Sunday, April 29, 2012

Maryland school's zero-tolerance policy reversed: safety requires honesty and common sense from administrators and board members

See all posts re zero tolerance.

The safety issue requires officials to use a little common sense. They should never play politics with this issue, as was done in my school district, Chula Vista Elementary School District, during its Libia Gil-Lowell Billings years with board members Pam Smith, Larry Cunningham, Bertha Lopez, Patrick Judd and Cheryl Cox. These officials made a mockery of school safety.


In Maryland, a rare reversal of suspensions for two lacrosse players
By Donna St. George
Washington Post
April 28, 2012

The search was a surprise. The high school lacrosse team in Easton, Md., had boarded its bus when the principal and other administrators arrived, announcing that gear bags would be checked. A tip had come in about athletes carrying alcohol.

Near the front of the bus, Graham Dennis, then a 17-year-old junior, asked whether he should remove the pocketknife he always used to cut and tighten strings on his lacrosse stick. It was tucked inside his oversized duffel bag, along with cleats, pads, socks, duct tape and medical supplies.

That question — to which he says he gave little thought — set off a year-long odyssey in school discipline that ended this month with a rare outcome: The state stepped in and reversed a local school board’s decision on student punishment.

In a unanimous ruling, the Maryland State Board of Education expunged the disciplinary records of two lacrosse players suspended from school after the search in April 2011.

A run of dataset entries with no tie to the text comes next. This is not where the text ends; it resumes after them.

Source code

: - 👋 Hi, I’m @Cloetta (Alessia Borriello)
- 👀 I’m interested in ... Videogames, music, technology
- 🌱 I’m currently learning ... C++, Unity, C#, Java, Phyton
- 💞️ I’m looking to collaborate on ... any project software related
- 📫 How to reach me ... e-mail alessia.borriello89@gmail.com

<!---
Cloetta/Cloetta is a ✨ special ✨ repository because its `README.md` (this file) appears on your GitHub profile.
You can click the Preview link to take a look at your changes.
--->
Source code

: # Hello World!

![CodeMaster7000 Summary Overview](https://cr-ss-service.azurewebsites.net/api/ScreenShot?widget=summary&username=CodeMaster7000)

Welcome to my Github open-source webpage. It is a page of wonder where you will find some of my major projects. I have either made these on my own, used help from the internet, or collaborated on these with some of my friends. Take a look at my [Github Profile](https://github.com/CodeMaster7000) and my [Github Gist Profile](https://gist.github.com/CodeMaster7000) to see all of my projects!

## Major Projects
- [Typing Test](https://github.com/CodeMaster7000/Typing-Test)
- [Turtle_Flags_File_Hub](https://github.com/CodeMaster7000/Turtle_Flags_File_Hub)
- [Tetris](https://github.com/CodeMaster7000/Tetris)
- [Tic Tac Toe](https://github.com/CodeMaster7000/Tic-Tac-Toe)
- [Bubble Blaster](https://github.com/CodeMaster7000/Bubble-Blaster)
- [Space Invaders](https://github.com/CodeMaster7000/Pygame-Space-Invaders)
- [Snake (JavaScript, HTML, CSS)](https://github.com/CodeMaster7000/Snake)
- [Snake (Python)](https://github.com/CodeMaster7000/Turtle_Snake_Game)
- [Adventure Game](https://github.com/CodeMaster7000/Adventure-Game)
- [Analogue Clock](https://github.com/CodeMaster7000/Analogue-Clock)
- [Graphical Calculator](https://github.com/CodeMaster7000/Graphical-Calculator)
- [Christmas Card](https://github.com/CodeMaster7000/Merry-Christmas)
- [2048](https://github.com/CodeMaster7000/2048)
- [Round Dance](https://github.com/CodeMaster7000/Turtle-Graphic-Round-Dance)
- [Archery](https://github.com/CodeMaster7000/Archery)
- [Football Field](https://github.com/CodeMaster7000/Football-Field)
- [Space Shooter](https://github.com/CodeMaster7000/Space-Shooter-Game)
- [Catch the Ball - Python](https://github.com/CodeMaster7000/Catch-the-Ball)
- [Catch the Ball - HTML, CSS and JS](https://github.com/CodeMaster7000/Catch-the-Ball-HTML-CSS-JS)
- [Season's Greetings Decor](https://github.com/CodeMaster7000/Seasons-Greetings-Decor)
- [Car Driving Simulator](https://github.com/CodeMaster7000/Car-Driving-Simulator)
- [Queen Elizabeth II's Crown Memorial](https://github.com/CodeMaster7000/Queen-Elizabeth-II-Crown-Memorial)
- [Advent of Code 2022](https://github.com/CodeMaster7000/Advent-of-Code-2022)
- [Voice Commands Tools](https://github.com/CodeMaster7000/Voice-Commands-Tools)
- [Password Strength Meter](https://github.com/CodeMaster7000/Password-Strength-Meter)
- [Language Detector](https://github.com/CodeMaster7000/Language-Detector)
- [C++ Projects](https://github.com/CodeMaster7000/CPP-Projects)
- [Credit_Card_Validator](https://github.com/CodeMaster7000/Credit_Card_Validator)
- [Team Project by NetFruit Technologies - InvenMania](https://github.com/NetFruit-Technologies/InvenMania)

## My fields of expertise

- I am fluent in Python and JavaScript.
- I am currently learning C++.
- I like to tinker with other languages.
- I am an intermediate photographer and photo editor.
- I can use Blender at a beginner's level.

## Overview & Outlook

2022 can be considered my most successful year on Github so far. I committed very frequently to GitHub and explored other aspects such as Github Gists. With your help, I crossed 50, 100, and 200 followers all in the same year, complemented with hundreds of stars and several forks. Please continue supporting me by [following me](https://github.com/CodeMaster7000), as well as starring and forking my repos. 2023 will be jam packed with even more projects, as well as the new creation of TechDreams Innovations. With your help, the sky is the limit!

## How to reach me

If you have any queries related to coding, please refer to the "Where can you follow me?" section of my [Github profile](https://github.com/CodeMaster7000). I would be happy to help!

The state board also raised questions about a decision to call the police on Dennis, who was led away in handcuffs for having two small knives. His teammate Casey Edsall, also a 17-year-old junior, was suspended for having a lighter, used to seal the frayed ends of strings. School officials deemed it an explosive device, his family said.

“This case is about context and about the appropriate exercise of discretion,” the state board said in its ruling — stressing that knives and lighters do not belong on campus but that Talbot County school officials went beyond their own rules in punishing the students.

It was a blow to the get-tough culture of zero tolerance that has taken hold in U.S. schools in the past 20 years. And for Maryland, it is another moment in the discipline spotlight. In February, the state board drew wide notice for proposals to reduce suspensions and require districts to remedy racial disparities. A vote is expected within the next few months.

“What we’re seeing is that Maryland is stepping up in a leadership role and putting common sense back into discipline,” said Judith Browne Dianis, co-director of the Advancement Project, a civil rights group.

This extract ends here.